=== Exercise prompt ===
Would you please repeat the data that follows, exactly as it reads?

Collected data entries:
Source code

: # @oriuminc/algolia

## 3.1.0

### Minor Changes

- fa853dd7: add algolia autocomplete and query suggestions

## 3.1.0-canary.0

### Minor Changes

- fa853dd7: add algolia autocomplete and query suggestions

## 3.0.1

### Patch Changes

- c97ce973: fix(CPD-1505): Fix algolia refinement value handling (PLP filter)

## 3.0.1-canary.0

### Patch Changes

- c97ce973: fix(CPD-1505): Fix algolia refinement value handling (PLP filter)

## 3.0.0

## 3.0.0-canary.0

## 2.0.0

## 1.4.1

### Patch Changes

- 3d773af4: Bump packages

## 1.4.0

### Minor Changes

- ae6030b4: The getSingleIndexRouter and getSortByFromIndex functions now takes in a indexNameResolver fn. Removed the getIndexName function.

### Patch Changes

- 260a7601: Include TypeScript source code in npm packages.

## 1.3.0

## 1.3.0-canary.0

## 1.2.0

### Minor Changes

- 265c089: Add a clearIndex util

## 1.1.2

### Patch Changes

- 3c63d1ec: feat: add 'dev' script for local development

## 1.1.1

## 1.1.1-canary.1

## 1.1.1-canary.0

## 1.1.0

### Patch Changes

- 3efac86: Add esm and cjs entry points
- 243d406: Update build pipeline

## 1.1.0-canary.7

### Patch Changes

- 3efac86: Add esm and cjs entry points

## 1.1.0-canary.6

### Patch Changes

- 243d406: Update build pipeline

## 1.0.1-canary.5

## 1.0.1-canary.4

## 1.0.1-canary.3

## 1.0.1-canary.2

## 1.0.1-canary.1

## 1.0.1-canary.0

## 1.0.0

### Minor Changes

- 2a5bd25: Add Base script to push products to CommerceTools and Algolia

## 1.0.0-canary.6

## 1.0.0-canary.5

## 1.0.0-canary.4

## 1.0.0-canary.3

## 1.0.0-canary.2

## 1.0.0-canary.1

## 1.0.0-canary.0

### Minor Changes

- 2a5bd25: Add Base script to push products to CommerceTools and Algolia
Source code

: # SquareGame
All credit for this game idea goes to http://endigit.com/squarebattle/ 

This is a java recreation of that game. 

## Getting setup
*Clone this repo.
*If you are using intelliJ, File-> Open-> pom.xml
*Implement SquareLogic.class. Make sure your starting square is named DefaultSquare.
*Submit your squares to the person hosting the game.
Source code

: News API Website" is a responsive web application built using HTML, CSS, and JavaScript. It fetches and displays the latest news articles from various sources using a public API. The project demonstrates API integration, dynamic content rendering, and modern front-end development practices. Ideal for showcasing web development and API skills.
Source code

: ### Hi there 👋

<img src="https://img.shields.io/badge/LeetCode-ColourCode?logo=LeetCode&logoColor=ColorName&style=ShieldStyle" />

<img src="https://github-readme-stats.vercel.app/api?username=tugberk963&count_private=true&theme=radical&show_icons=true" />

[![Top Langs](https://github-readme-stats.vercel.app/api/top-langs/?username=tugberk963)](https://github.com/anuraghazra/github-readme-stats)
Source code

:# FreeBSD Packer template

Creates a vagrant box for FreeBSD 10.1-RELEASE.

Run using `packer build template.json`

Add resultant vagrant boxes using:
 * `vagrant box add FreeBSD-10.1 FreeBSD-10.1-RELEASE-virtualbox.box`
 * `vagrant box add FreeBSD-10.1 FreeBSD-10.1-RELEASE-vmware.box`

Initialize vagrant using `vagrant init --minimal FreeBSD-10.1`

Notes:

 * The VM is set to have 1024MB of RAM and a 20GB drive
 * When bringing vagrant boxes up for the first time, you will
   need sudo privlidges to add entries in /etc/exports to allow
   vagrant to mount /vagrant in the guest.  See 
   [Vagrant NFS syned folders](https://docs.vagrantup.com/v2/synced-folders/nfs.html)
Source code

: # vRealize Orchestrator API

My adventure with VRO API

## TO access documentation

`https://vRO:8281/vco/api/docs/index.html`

=== Expected answer ===
Source code

: # @oriuminc/algolia

## 3.1.0

### Minor Changes

- fa853dd7: add algolia autocomplete and query suggestions

## 3.1.0-canary.0

### Minor Changes

- fa853dd7: add algolia autocomplete and query suggestions

## 3.0.1

### Patch Changes

- c97ce973: fix(CPD-1505): Fix algolia refinement value handling (PLP filter)

## 3.0.1-canary.0

### Patch Changes

- c97ce973: fix(CPD-1505): Fix algolia refinement value handling (PLP filter)

## 3.0.0

## 3.0.0-canary.0

## 2.0.0

## 1.4.1

### Patch Changes

- 3d773af4: Bump packages

## 1.4.0

### Minor Changes

- ae6030b4: The getSingleIndexRouter and getSortByFromIndex functions now takes in a indexNameResolver fn. Removed the getIndexName function.

### Patch Changes

- 260a7601: Include TypeScript source code in npm packages.

## 1.3.0

## 1.3.0-canary.0

## 1.2.0

### Minor Changes

- 265c089: Add a clearIndex util

## 1.1.2

### Patch Changes

- 3c63d1ec: feat: add 'dev' script for local development

## 1.1.1

## 1.1.1-canary.1

## 1.1.1-canary.0

## 1.1.0

### Patch Changes

- 3efac86: Add esm and cjs entry points
- 243d406: Update build pipeline

## 1.1.0-canary.7

### Patch Changes

- 3efac86: Add esm and cjs entry points

## 1.1.0-canary.6

### Patch Changes

- 243d406: Update build pipeline

## 1.0.1-canary.5

## 1.0.1-canary.4

## 1.0.1-canary.3

## 1.0.1-canary.2

## 1.0.1-canary.1

## 1.0.1-canary.0

## 1.0.0

### Minor Changes

- 2a5bd25: Add Base script to push products to CommerceTools and Algolia

## 1.0.0-canary.6

## 1.0.0-canary.5

## 1.0.0-canary.4

## 1.0.0-canary.3

## 1.0.0-canary.2

## 1.0.0-canary.1

## 1.0.0-canary.0

### Minor Changes

- 2a5bd25: Add Base script to push products to CommerceTools and Algolia
Source code

: # SquareGame
All credit for this game idea goes to http://endigit.com/squarebattle/ 

This is a java recreation of that game. 

## Getting setup
*Clone this repo.
*If you are using intelliJ, File-> Open-> pom.xml
*Implement SquareLogic.class. Make sure your starting square is named DefaultSquare.
*Submit your squares to the person hosting the game.
Source code

: News API Website" is a responsive web application built using HTML, CSS, and JavaScript. It fetches and displays the latest news articles from various sources using a public API. The project demonstrates API integration, dynamic content rendering, and modern front-end development practices. Ideal for showcasing web development and API skills.
Source code

: ### Hi there 👋

<img src="https://img.shields.io/badge/LeetCode-ColourCode?logo=LeetCode&logoColor=ColorName&style=ShieldStyle" />

<img src="https://github-readme-stats.vercel.app/api?username=tugberk963&count_private=true&theme=radical&show_icons=true" />

[![Top Langs](https://github-readme-stats.vercel.app/api/top-langs/?username=tugberk963)](https://github.com/anuraghazra/github-readme-stats)
Source code

:# FreeBSD Packer template

Creates a vagrant box for FreeBSD 10.1-RELEASE.

Run using `packer build template.json`

Add resultant vagrant boxes using:
 * `vagrant box add FreeBSD-10.1 FreeBSD-10.1-RELEASE-virtualbox.box`
 * `vagrant box add FreeBSD-10.1 FreeBSD-10.1-RELEASE-vmware.box`

Initialize vagrant using `vagrant init --minimal FreeBSD-10.1`

Notes:

 * The VM is set to have 1024MB of RAM and a 20GB drive
 * When bringing vagrant boxes up for the first time, you will
   need sudo privlidges to add entries in /etc/exports to allow
   vagrant to mount /vagrant in the guest.  See 
   [Vagrant NFS syned folders](https://docs.vagrantup.com/v2/synced-folders/nfs.html)
Source code

: # vRealize Orchestrator API

My adventure with VRO API

## TO access documentation

`https://vRO:8281/vco/api/docs/index.html`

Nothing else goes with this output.